- **What needs to be done**
Once the line containing "- Begrijpen van" is found in the entries below, restate it and each following line word for word, stopping after the line containing "- Definiëren van".

Dataset items:
::::::::

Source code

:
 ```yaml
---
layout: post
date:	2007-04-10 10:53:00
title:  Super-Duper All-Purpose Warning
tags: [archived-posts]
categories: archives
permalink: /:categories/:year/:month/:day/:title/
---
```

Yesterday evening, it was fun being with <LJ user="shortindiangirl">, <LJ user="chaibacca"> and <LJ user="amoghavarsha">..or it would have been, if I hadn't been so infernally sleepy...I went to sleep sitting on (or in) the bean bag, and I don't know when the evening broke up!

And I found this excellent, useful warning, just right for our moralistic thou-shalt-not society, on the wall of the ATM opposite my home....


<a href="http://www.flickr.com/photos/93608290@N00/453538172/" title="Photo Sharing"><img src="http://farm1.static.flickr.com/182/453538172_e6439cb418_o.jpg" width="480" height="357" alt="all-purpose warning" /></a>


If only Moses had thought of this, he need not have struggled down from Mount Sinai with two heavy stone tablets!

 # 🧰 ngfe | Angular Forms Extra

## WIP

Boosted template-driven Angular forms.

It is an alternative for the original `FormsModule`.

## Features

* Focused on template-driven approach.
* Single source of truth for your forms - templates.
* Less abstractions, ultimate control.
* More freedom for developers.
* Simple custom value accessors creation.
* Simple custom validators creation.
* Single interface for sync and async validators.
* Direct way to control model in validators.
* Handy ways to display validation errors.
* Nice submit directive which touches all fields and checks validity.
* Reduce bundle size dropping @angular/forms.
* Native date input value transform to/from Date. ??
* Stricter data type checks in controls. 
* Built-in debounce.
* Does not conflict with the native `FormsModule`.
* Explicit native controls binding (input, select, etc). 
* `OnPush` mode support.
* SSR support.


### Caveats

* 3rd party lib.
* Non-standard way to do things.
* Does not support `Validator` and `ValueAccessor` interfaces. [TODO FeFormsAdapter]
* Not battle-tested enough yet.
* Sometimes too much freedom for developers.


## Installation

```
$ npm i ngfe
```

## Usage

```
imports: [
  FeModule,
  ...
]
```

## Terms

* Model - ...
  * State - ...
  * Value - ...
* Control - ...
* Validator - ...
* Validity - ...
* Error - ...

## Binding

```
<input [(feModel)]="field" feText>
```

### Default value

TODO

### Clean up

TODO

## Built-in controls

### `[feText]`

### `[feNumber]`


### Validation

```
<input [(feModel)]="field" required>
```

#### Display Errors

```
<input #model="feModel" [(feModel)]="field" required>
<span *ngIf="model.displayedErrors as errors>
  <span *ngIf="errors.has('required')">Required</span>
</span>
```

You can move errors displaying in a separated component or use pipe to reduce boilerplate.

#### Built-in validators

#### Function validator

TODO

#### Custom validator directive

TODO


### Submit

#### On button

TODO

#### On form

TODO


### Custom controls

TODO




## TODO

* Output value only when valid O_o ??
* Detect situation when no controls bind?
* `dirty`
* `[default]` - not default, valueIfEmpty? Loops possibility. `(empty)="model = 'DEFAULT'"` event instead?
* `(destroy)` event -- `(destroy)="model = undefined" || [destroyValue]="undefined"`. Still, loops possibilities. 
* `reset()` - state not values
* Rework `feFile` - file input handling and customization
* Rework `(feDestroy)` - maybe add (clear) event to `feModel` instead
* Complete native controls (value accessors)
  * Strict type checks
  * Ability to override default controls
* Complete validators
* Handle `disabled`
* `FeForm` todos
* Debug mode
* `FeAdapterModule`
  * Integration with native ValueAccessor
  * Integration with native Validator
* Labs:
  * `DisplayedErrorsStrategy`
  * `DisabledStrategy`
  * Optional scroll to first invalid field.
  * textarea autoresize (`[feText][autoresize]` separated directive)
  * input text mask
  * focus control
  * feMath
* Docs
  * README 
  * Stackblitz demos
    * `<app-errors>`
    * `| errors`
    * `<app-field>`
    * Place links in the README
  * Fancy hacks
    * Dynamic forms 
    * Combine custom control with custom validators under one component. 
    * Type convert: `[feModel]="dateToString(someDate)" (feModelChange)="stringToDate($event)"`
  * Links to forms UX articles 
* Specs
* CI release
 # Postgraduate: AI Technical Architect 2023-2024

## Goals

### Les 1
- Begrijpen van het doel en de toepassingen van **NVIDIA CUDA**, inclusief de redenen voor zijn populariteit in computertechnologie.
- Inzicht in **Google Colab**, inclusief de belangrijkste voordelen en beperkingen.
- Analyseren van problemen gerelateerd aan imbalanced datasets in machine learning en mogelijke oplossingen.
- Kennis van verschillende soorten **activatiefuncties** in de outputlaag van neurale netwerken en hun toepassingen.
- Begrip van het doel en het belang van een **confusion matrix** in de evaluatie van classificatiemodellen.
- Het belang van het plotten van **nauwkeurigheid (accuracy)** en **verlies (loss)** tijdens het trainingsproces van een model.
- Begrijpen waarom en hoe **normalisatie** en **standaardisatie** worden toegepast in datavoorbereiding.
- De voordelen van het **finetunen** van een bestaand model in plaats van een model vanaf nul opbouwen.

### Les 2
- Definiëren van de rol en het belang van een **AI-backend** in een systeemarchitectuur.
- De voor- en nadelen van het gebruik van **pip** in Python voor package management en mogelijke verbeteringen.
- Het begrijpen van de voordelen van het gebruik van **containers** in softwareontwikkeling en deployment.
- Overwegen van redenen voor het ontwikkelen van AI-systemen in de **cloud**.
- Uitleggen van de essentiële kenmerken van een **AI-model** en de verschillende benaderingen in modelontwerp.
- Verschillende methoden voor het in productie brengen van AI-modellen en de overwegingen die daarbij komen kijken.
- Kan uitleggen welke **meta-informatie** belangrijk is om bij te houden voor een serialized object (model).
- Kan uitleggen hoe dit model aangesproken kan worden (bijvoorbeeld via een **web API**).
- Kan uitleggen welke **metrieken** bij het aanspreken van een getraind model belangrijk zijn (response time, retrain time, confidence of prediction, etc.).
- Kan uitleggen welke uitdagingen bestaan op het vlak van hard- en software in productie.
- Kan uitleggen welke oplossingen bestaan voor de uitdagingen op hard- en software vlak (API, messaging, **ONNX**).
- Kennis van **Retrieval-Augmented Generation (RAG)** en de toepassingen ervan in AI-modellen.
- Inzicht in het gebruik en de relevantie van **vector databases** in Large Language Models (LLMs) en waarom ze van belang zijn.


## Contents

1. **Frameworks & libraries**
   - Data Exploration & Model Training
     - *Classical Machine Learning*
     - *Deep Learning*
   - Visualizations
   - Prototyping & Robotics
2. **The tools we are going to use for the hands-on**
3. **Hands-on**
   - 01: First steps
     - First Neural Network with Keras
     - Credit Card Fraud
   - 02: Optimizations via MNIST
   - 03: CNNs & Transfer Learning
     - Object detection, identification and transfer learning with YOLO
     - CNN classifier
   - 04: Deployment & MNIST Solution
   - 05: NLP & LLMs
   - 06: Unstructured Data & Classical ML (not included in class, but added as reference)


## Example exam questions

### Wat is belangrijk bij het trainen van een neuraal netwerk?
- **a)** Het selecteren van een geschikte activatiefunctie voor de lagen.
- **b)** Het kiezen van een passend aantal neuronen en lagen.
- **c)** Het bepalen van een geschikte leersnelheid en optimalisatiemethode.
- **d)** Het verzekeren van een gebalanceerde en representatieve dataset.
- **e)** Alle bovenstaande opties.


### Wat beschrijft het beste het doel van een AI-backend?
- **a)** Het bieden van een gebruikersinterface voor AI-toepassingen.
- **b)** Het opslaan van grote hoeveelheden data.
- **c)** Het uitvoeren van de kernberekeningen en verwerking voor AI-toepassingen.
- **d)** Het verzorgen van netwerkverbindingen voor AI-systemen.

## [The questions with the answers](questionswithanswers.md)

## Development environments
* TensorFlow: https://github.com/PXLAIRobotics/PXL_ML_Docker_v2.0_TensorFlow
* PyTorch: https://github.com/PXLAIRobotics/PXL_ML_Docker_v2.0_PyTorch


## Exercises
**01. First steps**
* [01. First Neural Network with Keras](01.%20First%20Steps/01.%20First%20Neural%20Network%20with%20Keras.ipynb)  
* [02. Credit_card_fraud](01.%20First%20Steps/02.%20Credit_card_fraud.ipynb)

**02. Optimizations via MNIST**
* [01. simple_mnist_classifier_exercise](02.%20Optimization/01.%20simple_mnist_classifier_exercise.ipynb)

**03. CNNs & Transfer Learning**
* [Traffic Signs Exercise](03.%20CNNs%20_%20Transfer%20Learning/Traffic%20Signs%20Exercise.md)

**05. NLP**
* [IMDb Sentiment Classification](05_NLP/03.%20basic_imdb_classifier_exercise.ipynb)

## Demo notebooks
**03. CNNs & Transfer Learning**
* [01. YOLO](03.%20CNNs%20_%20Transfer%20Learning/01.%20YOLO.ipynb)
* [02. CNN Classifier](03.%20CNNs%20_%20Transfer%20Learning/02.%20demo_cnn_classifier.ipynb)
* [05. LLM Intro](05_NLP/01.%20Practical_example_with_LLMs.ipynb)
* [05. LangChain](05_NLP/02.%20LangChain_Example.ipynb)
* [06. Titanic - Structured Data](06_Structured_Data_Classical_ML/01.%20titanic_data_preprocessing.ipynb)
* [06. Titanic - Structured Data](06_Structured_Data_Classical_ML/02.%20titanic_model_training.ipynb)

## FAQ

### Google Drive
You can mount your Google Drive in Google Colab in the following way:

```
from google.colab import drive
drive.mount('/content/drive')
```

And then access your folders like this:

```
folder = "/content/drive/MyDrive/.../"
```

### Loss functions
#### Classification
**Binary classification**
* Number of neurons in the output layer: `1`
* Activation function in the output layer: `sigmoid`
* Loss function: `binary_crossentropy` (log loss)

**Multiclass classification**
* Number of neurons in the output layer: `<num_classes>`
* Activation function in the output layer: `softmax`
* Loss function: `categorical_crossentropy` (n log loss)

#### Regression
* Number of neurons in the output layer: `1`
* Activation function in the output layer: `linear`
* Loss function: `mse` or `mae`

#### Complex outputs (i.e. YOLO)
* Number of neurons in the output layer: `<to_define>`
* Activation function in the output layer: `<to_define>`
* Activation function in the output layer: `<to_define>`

::::::::

- **Result of this task**
- Begrijpen van het doel en de toepassingen van **NVIDIA CUDA**, inclusief de redenen voor zijn populariteit in computertechnologie.
- Inzicht in **Google Colab**, inclusief de belangrijkste voordelen en beperkingen.
- Analyseren van problemen gerelateerd aan imbalanced datasets in machine learning en mogelijke oplossingen.
- Kennis van verschillende soorten **activatiefuncties** in de outputlaag van neurale netwerken en hun toepassingen.
- Begrip van het doel en het belang van een **confusion matrix** in de evaluatie van classificatiemodellen.
- Het belang van het plotten van **nauwkeurigheid (accuracy)** en **verlies (loss)** tijdens het trainingsproces van een model.
- Begrijpen waarom en hoe **normalisatie** en **standaardisatie** worden toegepast in datavoorbereiding.
- De voordelen van het **finetunen** van een bestaand model in plaats van een model vanaf nul opbouwen.

### Les 2
- Definiëren van de rol en het belang van een **AI-backend** in een systeemarchitectuur.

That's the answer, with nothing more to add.